Data workflow

The backend seeds an asset universe, ingests yfinance OHLCV history, collects public RSS news, deduplicates articles, links them to assets and persists all artifacts in PostgreSQL.

AI orchestration

FinBERT handles financial sentiment, sentence-transformers handles embeddings and semantic search, a lightweight LLM creates evidence-only explanations, and the time-series layer computes anomalies, volatility regimes and scenarios.

Signal scoring

The Blum Intelligence Score combines momentum, trend quality, technical indicators, volatility/risk, sentiment trend, semantic intensity, ETF confirmation and anomaly pressure.

Explainability

Each surfaced asset must expose why it appeared, which technical and narrative data support it, what contradicts it, what to monitor, and which risks limit confidence.

Backtesting

Historical validation reports hit rate, forward returns, max adverse excursion, max favorable excursion, false positives and methodology limits.
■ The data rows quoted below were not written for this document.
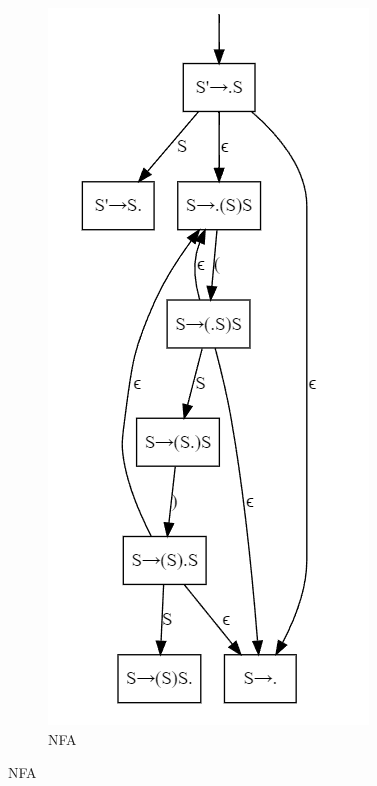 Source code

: \begin{figure}[!htb]
    \centering
    \begin{subfigure}{0.22\textwidth}
        \centering
        \includegraphics[height=2\textwidth]{pic/CP3/expnfa.png}
        \caption{NFA}

\end{subfigure}
\end{figure}
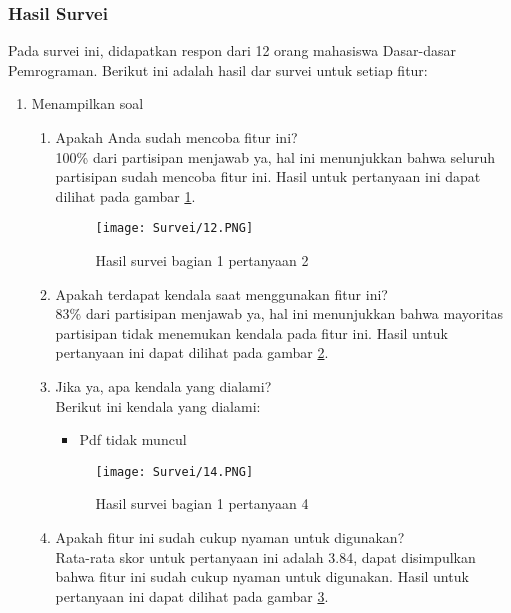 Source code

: \subsubsection{Hasil Survei}
Pada survei ini, didapatkan respon dari 12 orang mahasiswa Dasar-dasar Pemrograman. Berikut ini adalah hasil dar survei untuk setiap fitur:

\begin{enumerate}
    \item Menampilkan soal
    \begin{enumerate}
        \begin{figure}[H]
        	\centering  
        	\texttt{[image: Survei/11.PNG]}  
        	\caption{Hasil survei bagian 1 pertanyaan 1}
        	\label{fig:5:survei11} 
        \end{figure} 
        \item Apakah Anda sudah mencoba fitur ini? \\ 100\% dari partisipan menjawab ya, hal ini menunjukkan bahwa seluruh partisipan sudah mencoba fitur ini. Hasil untuk pertanyaan ini dapat dilihat pada gambar \ref{fig:5:survei11}.
        \begin{figure}[H]
        	\centering  
        	\texttt{[image: Survei/12.PNG]}  
        	\caption{Hasil survei bagian 1 pertanyaan 2}
        	\label{fig:5:survei12} 
        \end{figure} 
        \item Apakah terdapat kendala saat menggunakan fitur ini? \\ 83\% dari partisipan menjawab ya, hal ini menunjukkan bahwa mayoritas partisipan tidak menemukan kendala pada fitur ini. Hasil untuk pertanyaan ini dapat dilihat pada gambar \ref{fig:5:survei12}.
        \item Jika ya, apa kendala yang dialami? \\ Berikut ini kendala yang dialami:
        \begin{itemize}
            \item Pdf tidak muncul
        \end{itemize}
        \begin{figure}[H]
        	\centering  
        	\texttt{[image: Survei/14.PNG]}  
        	\caption{Hasil survei bagian 1 pertanyaan 4}
        	\label{fig:5:survei14} 
        \end{figure}
        \item Apakah fitur ini sudah cukup nyaman untuk digunakan? \\ Rata-rata skor untuk pertanyaan ini adalah 3.84, dapat disimpulkan bahwa fitur ini sudah cukup nyaman untuk digunakan. Hasil untuk pertanyaan ini dapat dilihat pada gambar \ref{fig:5:survei14}.

\end{enumerate}
\end{enumerate}

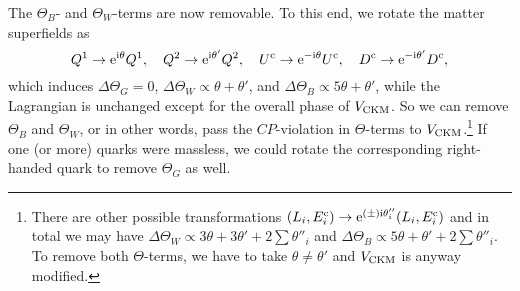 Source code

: \documentclass[CheatSheet]{subfiles}
\begin{document}
The $\Theta_B$- and $\Theta_W$-terms are now removable.
To this end, we rotate the matter superfields as
\begin{equation}
 Q^1\to\mathop{}\!\mathrm{e}^{\mathrm{i}\theta}Q^1,\quad
 Q^2\to\mathop{}\!\mathrm{e}^{\mathrm{i}\theta'}Q^2,\quad
 U^{\mathrm{c}}\to\mathop{}\!\mathrm{e}^{-\mathrm{i}\theta}U^{\mathrm{c}},\quad
 D^{\mathrm{c}}\to\mathop{}\!\mathrm{e}^{-\mathrm{i}\theta'}D^{\mathrm{c}},
\end{equation}
which induces
$\Delta \Theta_G=0$,
$\Delta \Theta_W\propto \theta+\theta'$,
and
$\Delta \Theta_B\propto 5\theta+\theta'$, while the Lagrangian is unchanged except for the overall phase of $V_{\mathrm{CKM}}$.
So we can remove $\Theta_B$ and $\Theta_W$, or in other words, pass the $CP$-violation in $\Theta$-terms to $V_{\mathrm{CKM}}$.\footnote{
There are other possible transformations $(L_i,E^{\mathrm{c}}_i)\to \mathop{}\!\mathrm{e}^{(\pm)\mathrm{i}\theta''_i}(L_i,E^{\mathrm{c}}_i)$ and in total we may have $\Delta\Theta_W \propto 3\theta+3\theta'+2\sum\theta''_i$ and
 $\Delta\Theta_B \propto 5\theta+\theta'+2\sum\theta''_i$.
To remove both $\Theta$-terms, we have to take $\theta\neq\theta'$ and $V_{\mathrm{CKM}}$ is anyway modified.}
If one (or more) quarks were massless, we could rotate the corresponding right-handed quark to remove $\Theta_G$ as well.
\end{document}
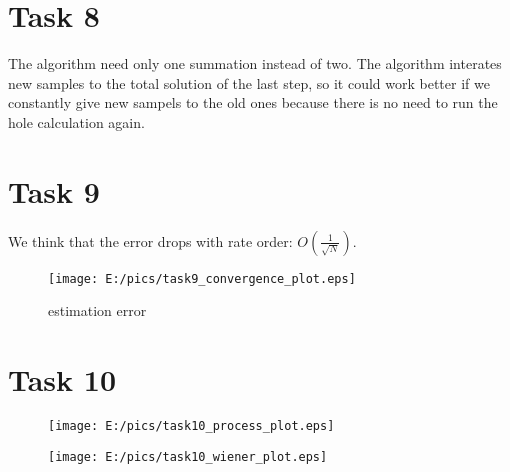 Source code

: \documentclass{article}
\begin{document}
\section*{Task 8}
The algorithm need only one summation instead of two. The algorithm interates new samples to the total solution of the last step, so it could work better if we constantly give new sampels to the old ones because there is no need to run the hole calculation again. 

\newpage
\section*{Task 9}
We think that the error drops with rate order: $O\left(\frac{1}{\sqrt{N}}\right)$.
\begin{figure}[htbp]
	\centering
		\texttt{[image: E:/pics/task9\_convergence\_plot.eps]}
	\caption{estimation error}
	\label{fig:task9_convergence_plot}
\end{figure}

\section*{Task 10}
\begin{figure}[htbp]
	\centering
		\texttt{[image: E:/pics/task10\_process\_plot.eps]}
	\label{fig:task10_process_plot}
\end{figure}
\begin{figure}[htbp]
	\centering
		\texttt{[image: E:/pics/task10\_wiener\_plot.eps]}
	\label{fig:task10_wiener_plot}
\end{figure}
\end{document}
It does not promise future performance.

Provider architecture

The first provider is yfinance. The backend isolates providers so future integrations can add licensed market data, estimates, filings, transcripts, ownership and portfolio systems.

Financial disclaimer

This project is for educational, research and technical case-study purposes only. It is not financial advice, an investment recommendation, a trading signal, or a substitute for regulated research, due diligence, valuation work, risk management or professional advice.